There is also “a small army of OSINT enthusiasts documenting military activity and other interesting aircraft” using publicly available flight-tracking websites “and posting their findings.” them on social media,” the website added.
OSINT researchers are increasingly “doing what the military did before wars,” says The Economist. And modern armed forces increasingly “appreciate the role of open sources in crises.”
I don’t understand
However, for all the information OSINT can provide, it is “not a panacea”, The Economist said. As the armed forces became more aware of its influence, they began using the work of online investigators “to their advantage”.
The newspaper reported: “For example, an army could deliberately show a convoy of tanks heading in the opposite direction of their intended destination,” “with the knowledge that subsequent TikTok footage would be captured by the dissected by researchers”.
Some analysts have “believed that OSINT work is being used by the Ukrainian army“
Ciarán O’Connor, an analyst at the Institute for Strategic Dialogue, told the website: “In the midst of a hectic ongoing conflict, there’s also an information chaos going on online. “For accounts with huge followings, if they post and post it wrong, chances are it will go viral very quickly.”

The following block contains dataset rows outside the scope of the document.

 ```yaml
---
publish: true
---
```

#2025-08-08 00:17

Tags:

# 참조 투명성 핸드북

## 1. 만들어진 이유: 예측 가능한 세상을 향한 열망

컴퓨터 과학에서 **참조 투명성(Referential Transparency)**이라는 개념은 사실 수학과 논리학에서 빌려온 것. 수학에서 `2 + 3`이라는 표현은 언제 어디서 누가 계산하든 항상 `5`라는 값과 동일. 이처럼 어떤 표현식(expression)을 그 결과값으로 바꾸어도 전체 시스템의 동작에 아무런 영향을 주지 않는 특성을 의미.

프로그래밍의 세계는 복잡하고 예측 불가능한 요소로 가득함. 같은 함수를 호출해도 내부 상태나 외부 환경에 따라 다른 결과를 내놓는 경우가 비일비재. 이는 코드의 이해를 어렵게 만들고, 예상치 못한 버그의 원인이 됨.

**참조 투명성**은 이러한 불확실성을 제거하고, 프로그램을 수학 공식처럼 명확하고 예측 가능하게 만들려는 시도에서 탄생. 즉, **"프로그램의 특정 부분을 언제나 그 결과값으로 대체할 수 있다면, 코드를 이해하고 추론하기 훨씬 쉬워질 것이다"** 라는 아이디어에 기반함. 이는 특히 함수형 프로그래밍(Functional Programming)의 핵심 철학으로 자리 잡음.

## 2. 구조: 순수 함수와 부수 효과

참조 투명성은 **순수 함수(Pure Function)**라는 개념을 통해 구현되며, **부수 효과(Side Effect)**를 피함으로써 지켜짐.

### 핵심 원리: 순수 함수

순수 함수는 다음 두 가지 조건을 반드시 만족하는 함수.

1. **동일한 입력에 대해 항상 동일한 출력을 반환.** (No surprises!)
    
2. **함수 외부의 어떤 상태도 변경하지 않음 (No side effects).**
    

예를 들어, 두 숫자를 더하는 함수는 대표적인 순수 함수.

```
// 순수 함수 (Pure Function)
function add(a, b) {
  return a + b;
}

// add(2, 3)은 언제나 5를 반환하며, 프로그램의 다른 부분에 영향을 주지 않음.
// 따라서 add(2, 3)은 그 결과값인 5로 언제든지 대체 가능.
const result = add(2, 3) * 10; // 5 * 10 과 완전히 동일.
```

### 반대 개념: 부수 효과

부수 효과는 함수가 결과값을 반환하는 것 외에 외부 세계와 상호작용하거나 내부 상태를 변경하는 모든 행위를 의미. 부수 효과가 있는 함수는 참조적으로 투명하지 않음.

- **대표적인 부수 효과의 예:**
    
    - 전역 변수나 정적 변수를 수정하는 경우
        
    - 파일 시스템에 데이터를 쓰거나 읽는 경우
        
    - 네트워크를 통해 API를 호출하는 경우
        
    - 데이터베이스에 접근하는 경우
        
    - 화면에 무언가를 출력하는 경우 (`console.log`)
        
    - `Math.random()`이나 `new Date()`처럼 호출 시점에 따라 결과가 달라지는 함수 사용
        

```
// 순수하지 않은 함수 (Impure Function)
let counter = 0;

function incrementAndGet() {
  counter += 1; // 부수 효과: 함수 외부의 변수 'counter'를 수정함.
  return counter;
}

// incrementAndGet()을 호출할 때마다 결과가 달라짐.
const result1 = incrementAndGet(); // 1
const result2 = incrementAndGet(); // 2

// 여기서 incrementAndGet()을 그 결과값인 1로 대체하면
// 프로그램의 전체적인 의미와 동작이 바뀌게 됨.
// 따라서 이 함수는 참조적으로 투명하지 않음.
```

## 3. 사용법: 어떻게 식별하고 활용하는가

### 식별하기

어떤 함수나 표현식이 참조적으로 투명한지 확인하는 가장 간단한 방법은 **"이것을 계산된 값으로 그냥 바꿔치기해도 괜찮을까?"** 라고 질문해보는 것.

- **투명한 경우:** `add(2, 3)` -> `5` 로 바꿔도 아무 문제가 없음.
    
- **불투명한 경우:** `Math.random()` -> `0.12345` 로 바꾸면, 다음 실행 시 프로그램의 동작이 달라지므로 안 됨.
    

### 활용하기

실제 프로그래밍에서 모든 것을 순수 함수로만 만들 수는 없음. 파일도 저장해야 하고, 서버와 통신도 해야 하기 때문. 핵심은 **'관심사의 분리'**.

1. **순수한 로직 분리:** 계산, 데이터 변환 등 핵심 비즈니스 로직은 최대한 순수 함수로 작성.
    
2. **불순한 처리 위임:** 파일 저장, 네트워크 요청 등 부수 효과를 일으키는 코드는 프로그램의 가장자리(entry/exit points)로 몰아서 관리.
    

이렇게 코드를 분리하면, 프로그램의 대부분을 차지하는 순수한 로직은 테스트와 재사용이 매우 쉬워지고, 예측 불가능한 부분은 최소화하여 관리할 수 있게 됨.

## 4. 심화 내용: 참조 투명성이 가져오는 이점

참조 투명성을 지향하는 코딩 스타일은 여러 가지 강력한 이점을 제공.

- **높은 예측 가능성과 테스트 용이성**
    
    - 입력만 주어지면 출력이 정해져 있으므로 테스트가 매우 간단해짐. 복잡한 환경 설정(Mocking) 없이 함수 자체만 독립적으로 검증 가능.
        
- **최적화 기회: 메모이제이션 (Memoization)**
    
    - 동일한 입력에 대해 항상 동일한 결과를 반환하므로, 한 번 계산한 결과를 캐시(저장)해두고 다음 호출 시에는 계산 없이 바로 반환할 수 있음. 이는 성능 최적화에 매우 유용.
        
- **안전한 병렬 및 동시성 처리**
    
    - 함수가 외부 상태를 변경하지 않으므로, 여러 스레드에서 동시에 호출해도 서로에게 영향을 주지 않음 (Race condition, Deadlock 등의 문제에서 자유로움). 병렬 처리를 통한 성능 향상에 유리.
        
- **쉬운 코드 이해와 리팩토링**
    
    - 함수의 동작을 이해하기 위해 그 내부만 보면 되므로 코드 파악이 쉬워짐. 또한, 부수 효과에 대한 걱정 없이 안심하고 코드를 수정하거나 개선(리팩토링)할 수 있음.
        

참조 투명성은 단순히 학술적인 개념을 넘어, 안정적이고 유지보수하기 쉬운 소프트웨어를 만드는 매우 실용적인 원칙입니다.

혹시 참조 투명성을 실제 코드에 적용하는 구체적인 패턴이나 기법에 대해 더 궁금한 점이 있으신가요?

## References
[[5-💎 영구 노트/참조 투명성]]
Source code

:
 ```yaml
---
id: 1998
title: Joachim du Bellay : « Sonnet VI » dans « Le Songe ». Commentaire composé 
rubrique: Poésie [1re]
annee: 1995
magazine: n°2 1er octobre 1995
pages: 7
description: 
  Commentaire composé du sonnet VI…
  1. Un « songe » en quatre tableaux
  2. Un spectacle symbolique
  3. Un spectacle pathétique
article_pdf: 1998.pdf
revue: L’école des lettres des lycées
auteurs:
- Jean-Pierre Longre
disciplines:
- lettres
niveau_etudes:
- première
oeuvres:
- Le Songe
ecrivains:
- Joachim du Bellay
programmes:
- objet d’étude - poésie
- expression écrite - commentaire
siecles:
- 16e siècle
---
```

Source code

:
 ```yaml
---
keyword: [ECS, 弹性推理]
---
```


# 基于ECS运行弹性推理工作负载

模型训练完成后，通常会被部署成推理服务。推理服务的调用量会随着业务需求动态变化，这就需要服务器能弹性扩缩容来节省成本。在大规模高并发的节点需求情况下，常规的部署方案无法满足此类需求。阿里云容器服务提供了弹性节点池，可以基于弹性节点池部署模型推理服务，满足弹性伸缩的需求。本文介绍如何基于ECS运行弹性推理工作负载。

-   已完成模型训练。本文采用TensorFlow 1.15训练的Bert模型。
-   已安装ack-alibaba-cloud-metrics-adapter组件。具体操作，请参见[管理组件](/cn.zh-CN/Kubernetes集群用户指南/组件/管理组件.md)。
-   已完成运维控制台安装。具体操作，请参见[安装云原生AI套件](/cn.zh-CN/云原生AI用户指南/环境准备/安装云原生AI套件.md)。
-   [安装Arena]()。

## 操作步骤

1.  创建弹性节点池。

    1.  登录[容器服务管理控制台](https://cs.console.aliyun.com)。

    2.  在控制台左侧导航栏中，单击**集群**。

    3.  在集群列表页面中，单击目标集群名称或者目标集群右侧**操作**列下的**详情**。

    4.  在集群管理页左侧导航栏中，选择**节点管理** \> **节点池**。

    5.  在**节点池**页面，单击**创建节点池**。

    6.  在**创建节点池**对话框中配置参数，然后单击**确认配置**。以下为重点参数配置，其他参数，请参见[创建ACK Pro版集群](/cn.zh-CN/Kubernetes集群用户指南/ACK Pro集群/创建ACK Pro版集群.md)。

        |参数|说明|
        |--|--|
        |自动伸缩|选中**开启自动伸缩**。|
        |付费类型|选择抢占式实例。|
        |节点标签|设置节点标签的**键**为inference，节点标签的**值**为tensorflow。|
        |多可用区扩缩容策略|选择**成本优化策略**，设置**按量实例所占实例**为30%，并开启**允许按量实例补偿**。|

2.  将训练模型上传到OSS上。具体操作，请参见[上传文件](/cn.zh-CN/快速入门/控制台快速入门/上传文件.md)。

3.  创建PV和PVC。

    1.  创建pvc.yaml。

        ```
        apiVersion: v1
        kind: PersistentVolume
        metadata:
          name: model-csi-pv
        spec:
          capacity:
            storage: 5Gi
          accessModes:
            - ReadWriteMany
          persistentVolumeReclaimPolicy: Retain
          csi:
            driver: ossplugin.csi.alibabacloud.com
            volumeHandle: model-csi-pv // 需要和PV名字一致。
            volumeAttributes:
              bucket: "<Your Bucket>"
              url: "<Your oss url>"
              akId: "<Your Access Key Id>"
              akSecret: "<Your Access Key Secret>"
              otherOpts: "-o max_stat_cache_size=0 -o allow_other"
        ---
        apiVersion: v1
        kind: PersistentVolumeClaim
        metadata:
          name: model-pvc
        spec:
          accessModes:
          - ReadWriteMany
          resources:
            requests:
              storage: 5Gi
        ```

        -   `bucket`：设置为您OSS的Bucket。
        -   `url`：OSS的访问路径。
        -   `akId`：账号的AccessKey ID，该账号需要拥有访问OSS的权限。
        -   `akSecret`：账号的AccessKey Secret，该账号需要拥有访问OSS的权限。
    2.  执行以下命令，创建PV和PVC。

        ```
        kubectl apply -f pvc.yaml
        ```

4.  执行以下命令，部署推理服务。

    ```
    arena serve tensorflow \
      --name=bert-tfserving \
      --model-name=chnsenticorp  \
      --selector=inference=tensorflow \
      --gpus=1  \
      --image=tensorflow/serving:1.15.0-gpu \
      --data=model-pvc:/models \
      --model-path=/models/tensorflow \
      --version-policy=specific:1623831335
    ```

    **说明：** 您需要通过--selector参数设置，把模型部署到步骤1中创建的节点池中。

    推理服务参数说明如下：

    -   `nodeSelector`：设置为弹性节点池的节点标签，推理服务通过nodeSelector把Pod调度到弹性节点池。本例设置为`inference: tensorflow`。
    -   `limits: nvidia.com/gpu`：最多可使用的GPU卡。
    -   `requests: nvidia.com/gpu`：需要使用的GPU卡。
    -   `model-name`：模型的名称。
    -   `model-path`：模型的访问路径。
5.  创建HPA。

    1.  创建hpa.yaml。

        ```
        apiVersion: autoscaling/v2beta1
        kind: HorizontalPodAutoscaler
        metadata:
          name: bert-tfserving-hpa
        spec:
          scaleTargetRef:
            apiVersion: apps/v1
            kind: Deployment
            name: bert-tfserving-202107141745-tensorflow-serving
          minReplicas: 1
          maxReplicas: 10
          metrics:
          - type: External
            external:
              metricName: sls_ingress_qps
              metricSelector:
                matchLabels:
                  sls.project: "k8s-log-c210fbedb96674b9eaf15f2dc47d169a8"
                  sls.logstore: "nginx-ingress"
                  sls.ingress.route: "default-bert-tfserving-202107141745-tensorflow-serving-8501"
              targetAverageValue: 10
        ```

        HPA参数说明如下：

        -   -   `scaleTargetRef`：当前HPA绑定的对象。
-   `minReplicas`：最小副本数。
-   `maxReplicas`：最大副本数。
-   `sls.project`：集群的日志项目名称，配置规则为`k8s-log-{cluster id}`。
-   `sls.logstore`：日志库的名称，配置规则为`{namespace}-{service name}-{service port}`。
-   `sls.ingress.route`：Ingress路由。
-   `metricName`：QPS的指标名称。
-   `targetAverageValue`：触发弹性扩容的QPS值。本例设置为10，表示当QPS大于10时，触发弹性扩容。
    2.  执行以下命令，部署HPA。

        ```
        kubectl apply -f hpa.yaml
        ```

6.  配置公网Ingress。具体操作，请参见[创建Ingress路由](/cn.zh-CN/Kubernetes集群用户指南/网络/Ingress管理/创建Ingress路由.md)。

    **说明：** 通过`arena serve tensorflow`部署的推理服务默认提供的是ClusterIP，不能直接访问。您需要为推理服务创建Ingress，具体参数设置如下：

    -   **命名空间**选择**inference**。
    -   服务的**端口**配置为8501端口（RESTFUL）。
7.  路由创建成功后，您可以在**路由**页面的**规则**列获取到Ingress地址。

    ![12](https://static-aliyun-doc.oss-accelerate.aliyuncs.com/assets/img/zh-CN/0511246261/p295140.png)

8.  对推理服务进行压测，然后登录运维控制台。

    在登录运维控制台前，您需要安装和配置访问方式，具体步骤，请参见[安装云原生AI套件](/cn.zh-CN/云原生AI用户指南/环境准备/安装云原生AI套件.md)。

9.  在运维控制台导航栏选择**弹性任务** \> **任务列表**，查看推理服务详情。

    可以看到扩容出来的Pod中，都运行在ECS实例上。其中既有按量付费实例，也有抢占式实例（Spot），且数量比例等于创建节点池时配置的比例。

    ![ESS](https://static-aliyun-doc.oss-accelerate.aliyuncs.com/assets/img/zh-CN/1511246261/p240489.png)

Others worry that observers are becoming too dependent on OSINT, creating the false impression that they know exactly what is happening on the ground.
Konrad Muzyka, a defense analyst focusing on Russia and Belarus, told The Economist: “People seem to think that OSINT will present them with the full scale of building up a future conflict. .
“I am under no illusions,” he warned. “We’ve only seen a small portion of what’s really going on.”